▶ Action item: Return only what lies between the first line of the entries and the line containing "# Block FB Tracking - Rule-set", both lines included.
[Provided records]
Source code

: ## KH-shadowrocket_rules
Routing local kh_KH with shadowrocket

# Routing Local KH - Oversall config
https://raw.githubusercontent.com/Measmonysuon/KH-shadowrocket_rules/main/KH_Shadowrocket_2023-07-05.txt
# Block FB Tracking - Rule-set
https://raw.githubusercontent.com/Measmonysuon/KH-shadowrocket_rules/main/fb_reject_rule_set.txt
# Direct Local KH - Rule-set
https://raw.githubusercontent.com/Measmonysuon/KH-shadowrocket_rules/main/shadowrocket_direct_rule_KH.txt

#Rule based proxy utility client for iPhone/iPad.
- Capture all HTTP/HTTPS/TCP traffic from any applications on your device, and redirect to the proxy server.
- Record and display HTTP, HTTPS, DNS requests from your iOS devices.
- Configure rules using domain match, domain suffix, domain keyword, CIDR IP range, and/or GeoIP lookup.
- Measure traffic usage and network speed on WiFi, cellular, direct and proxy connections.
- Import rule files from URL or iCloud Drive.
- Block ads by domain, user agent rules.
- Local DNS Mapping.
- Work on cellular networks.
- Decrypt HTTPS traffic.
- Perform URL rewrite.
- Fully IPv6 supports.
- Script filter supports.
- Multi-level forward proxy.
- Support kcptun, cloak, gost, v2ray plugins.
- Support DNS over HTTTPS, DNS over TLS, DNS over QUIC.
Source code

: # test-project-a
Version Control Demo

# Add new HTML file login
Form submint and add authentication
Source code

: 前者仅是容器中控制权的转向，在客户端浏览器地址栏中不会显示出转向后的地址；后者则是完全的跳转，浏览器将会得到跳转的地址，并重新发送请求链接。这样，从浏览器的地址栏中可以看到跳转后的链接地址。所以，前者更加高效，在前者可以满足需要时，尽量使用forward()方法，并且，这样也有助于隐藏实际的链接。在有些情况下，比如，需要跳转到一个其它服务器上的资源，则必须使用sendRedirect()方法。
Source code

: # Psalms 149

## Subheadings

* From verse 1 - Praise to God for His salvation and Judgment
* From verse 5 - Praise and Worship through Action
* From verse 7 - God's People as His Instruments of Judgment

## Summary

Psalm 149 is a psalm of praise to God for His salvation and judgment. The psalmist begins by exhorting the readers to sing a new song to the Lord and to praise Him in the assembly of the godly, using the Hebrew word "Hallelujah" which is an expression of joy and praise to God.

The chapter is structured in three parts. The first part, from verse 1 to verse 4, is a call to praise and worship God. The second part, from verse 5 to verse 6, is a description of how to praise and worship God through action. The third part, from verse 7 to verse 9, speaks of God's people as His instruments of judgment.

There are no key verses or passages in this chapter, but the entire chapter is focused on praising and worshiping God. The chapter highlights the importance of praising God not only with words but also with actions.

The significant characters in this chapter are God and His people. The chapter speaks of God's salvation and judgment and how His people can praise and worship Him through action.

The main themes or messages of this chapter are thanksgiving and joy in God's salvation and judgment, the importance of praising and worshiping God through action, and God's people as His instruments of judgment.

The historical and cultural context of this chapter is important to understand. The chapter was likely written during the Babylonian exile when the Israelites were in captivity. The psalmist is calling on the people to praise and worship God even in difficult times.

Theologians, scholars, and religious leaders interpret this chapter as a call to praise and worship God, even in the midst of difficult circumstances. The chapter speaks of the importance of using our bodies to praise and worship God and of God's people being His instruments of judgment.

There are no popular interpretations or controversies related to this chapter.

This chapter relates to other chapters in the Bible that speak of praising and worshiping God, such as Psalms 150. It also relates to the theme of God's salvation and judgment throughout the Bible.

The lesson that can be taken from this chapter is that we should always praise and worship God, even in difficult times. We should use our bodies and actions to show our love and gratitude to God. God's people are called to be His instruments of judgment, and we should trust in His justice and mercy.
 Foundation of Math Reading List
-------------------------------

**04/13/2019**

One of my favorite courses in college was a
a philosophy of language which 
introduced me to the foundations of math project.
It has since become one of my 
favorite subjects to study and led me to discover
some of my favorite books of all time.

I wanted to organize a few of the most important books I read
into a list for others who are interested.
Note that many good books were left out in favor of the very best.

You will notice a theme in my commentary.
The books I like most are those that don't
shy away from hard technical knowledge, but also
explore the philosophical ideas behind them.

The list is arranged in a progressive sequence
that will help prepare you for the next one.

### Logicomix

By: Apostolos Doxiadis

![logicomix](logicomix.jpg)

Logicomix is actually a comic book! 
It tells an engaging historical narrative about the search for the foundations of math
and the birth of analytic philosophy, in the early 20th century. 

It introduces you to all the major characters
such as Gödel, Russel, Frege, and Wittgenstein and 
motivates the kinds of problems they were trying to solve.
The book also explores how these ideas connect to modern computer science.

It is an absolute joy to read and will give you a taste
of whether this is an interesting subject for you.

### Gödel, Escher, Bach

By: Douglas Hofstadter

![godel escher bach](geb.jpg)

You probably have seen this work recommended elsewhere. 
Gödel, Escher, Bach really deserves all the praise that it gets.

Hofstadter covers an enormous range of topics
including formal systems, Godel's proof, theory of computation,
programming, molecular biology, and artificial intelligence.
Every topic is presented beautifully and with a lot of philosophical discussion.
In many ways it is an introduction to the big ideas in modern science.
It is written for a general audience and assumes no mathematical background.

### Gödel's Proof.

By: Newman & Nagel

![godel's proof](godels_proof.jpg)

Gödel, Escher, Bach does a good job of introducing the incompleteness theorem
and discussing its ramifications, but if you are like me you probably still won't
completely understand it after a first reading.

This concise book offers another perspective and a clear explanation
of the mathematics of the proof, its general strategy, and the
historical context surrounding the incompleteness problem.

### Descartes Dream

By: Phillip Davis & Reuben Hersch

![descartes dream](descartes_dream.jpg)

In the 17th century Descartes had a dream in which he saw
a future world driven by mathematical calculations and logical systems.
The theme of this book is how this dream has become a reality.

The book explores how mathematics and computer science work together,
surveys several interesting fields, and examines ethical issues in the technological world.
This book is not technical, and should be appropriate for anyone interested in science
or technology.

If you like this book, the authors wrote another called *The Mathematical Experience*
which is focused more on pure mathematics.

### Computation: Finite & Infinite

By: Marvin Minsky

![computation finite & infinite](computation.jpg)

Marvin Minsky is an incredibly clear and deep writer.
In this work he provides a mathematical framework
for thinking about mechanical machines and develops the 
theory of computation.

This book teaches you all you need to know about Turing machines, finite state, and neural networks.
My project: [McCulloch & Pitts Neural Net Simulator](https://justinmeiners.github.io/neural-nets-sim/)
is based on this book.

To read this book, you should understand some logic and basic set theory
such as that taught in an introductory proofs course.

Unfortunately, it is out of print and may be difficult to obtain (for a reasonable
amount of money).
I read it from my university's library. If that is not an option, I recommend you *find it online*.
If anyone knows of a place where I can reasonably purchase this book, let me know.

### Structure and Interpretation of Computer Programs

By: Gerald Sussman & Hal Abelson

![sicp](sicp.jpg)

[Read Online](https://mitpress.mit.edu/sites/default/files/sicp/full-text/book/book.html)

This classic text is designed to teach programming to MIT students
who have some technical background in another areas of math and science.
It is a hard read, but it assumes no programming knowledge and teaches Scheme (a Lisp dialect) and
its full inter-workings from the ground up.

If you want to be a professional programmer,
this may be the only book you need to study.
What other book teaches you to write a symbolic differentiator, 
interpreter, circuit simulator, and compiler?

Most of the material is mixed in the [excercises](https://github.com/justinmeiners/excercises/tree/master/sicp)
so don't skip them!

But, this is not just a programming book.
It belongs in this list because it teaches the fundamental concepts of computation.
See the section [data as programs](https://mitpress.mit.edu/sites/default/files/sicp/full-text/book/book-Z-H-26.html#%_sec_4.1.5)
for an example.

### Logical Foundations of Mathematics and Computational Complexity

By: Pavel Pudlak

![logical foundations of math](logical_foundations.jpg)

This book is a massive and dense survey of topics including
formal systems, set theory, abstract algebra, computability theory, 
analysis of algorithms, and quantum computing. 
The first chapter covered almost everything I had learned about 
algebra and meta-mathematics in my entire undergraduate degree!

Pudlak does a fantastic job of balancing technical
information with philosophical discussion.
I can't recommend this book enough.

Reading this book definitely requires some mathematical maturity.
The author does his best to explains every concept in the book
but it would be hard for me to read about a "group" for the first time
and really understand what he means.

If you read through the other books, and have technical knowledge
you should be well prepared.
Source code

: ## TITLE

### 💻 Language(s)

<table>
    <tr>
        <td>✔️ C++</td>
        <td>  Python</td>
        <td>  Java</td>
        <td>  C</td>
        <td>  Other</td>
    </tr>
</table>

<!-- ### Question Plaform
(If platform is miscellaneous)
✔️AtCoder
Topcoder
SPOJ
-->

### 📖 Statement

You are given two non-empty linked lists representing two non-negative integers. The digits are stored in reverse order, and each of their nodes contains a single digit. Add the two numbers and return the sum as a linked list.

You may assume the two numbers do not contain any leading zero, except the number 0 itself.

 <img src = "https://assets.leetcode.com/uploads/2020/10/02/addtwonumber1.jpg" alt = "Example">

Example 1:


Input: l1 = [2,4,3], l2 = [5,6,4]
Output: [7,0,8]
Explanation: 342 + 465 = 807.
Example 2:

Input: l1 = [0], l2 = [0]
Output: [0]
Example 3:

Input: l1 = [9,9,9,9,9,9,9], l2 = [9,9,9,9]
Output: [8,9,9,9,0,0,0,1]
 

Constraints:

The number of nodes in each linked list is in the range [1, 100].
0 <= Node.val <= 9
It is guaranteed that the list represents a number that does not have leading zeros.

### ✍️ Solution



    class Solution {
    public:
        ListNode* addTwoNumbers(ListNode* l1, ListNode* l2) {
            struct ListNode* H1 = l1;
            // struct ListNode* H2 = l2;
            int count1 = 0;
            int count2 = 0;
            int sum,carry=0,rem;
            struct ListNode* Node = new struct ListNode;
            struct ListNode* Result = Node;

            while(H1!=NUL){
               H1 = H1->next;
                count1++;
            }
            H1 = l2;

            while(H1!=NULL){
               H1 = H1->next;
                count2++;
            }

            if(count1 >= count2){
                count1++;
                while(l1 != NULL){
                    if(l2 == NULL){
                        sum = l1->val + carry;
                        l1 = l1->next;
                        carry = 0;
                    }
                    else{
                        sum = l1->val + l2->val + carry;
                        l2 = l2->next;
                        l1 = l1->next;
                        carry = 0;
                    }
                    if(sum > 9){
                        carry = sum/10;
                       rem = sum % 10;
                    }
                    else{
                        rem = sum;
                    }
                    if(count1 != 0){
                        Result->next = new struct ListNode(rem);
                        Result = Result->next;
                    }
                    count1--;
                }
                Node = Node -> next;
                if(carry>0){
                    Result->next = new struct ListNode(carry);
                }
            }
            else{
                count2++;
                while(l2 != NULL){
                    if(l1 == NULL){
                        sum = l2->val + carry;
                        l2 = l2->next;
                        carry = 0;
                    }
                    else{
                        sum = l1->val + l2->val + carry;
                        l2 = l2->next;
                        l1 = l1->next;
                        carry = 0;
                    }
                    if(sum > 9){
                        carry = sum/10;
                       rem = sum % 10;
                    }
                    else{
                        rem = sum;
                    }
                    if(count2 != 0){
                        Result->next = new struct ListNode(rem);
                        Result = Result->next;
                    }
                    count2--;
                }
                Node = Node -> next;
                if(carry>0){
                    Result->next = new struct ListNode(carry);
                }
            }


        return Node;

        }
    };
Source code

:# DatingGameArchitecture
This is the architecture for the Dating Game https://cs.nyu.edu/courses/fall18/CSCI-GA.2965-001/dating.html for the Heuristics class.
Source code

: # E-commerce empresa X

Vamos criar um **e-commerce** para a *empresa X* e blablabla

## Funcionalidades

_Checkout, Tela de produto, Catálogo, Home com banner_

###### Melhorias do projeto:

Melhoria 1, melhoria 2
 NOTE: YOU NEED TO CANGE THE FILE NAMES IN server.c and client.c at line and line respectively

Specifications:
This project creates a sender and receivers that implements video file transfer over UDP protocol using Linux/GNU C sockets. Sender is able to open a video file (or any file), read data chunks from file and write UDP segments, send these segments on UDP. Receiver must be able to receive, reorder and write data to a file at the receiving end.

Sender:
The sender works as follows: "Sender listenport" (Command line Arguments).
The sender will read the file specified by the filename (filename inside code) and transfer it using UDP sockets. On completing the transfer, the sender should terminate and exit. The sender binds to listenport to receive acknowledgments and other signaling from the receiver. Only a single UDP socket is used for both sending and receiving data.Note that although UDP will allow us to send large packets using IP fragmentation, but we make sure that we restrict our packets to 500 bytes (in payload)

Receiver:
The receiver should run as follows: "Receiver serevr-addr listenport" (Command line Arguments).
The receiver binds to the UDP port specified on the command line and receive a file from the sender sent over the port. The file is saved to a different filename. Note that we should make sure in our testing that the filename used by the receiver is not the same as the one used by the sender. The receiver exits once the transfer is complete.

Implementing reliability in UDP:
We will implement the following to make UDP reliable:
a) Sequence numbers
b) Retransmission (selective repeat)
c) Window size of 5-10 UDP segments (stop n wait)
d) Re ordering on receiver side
[/Provided records]
▶ Exercise output:
Source code

: ## KH-shadowrocket_rules
Routing local kh_KH with shadowrocket

# Routing Local KH - Oversall config
https://raw.githubusercontent.com/Measmonysuon/KH-shadowrocket_rules/main/KH_Shadowrocket_2023-07-05.txt
# Block FB Tracking - Rule-set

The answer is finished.